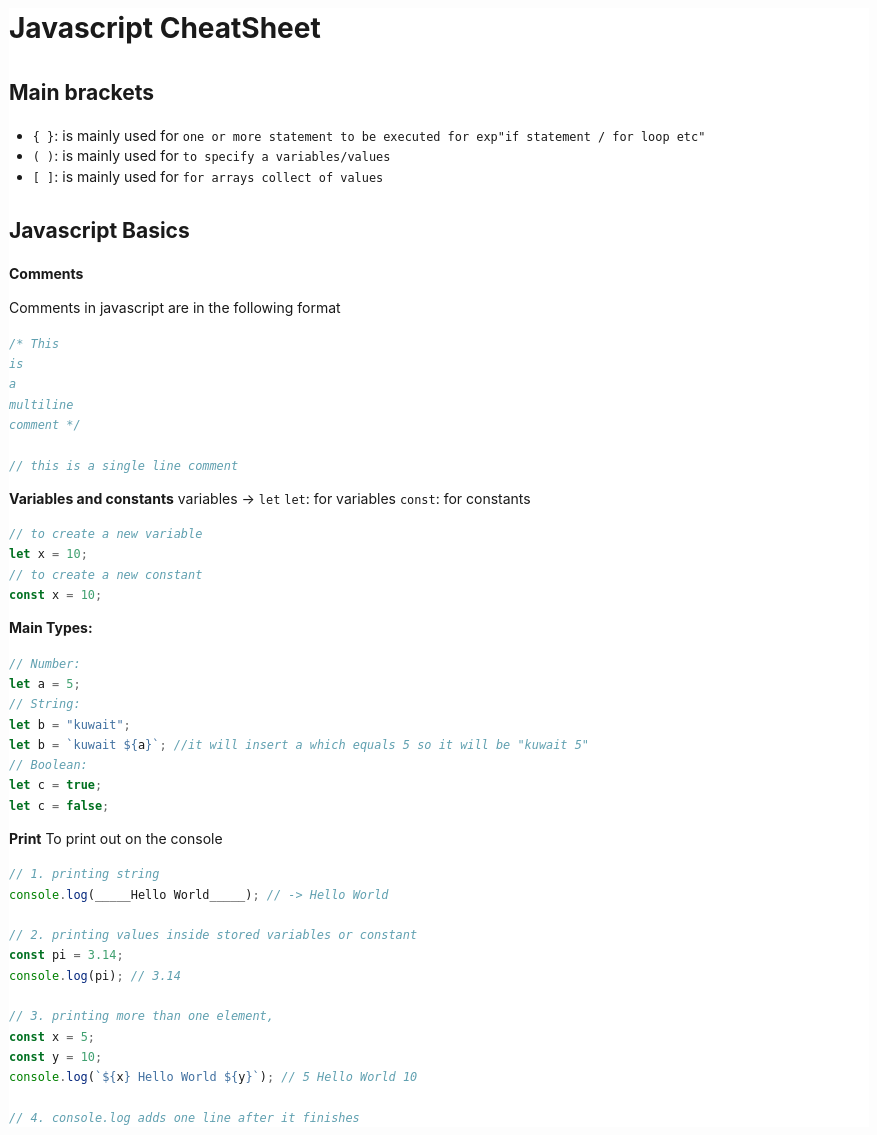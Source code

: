 # Javascript CheatSheet

## Main brackets

- `{ }`: is mainly used for `one or more statement to be executed for exp"if statement / for loop etc"`
- `( )`: is mainly used for `to specify a variables/values `
- `[ ]`: is mainly used for `for arrays collect of values`

## Javascript Basics

**Comments**

Comments in javascript are in the following format

```js
/* This 
is
a 
multiline
comment */

// this is a single line comment
```

**Variables and constants**
variables -> `let`
`let`: for variables
`const`: for constants

```js
// to create a new variable
let x = 10;
// to create a new constant
const x = 10;
```

**Main Types:**

```js
// Number:
let a = 5;
// String:
let b = "kuwait";
let b = `kuwait ${a}`; //it will insert a which equals 5 so it will be "kuwait 5"
// Boolean:
let c = true;
let c = false;
```

**Print**
To print out on the console

```js
// 1. printing string
console.log(_____Hello World_____); // -> Hello World

// 2. printing values inside stored variables or constant
const pi = 3.14;
console.log(pi); // 3.14

// 3. printing more than one element,
const x = 5;
const y = 10;
console.log(`${x} Hello World ${y}`); // 5 Hello World 10

// 4. console.log adds one line after it finishes
```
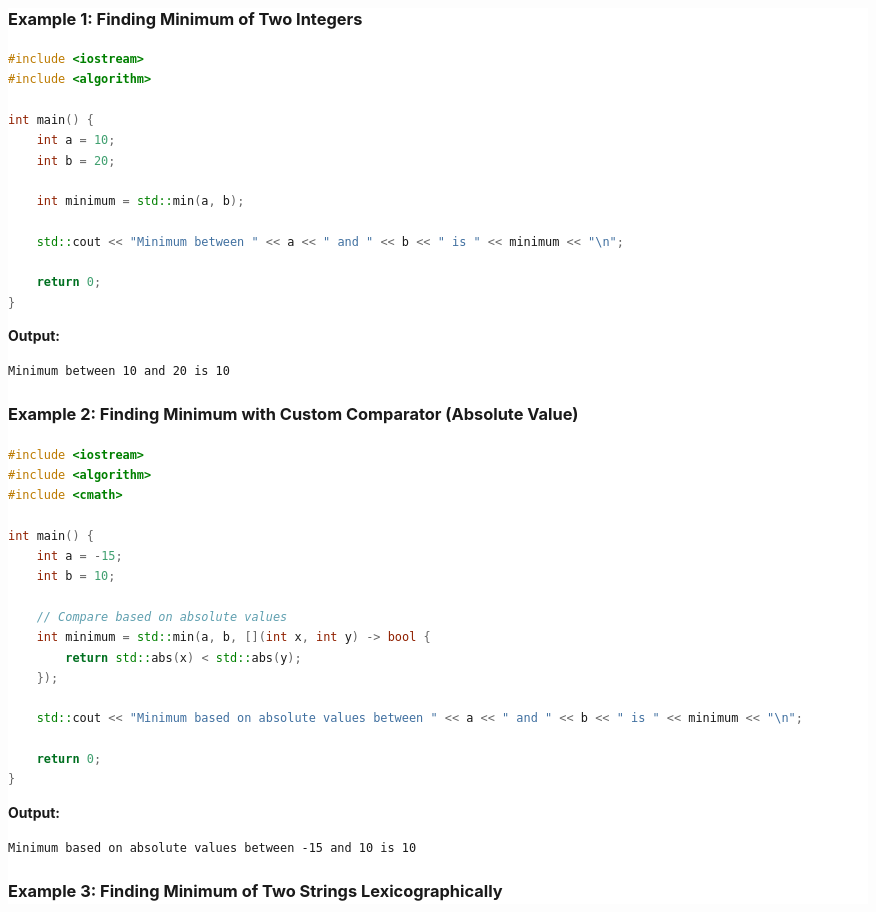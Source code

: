 ### Example 1: Finding Minimum of Two Integers

```cpp
#include <iostream>
#include <algorithm>

int main() {
    int a = 10;
    int b = 20;
    
    int minimum = std::min(a, b);
    
    std::cout << "Minimum between " << a << " and " << b << " is " << minimum << "\n";
    
    return 0;
}
```

**Output:**
```
Minimum between 10 and 20 is 10
```

### Example 2: Finding Minimum with Custom Comparator (Absolute Value)

```cpp
#include <iostream>
#include <algorithm>
#include <cmath>

int main() {
    int a = -15;
    int b = 10;
    
    // Compare based on absolute values
    int minimum = std::min(a, b, [](int x, int y) -> bool {
        return std::abs(x) < std::abs(y);
    });
    
    std::cout << "Minimum based on absolute values between " << a << " and " << b << " is " << minimum << "\n";
    
    return 0;
}
```

**Output:**
```
Minimum based on absolute values between -15 and 10 is 10
```

### Example 3: Finding Minimum of Two Strings Lexicographically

※ ※ ※

■ **To do**
Your answer should be the lines above that contain the word "create", copied out.

■ **Solution**
// to create a new variable
// to create a new constant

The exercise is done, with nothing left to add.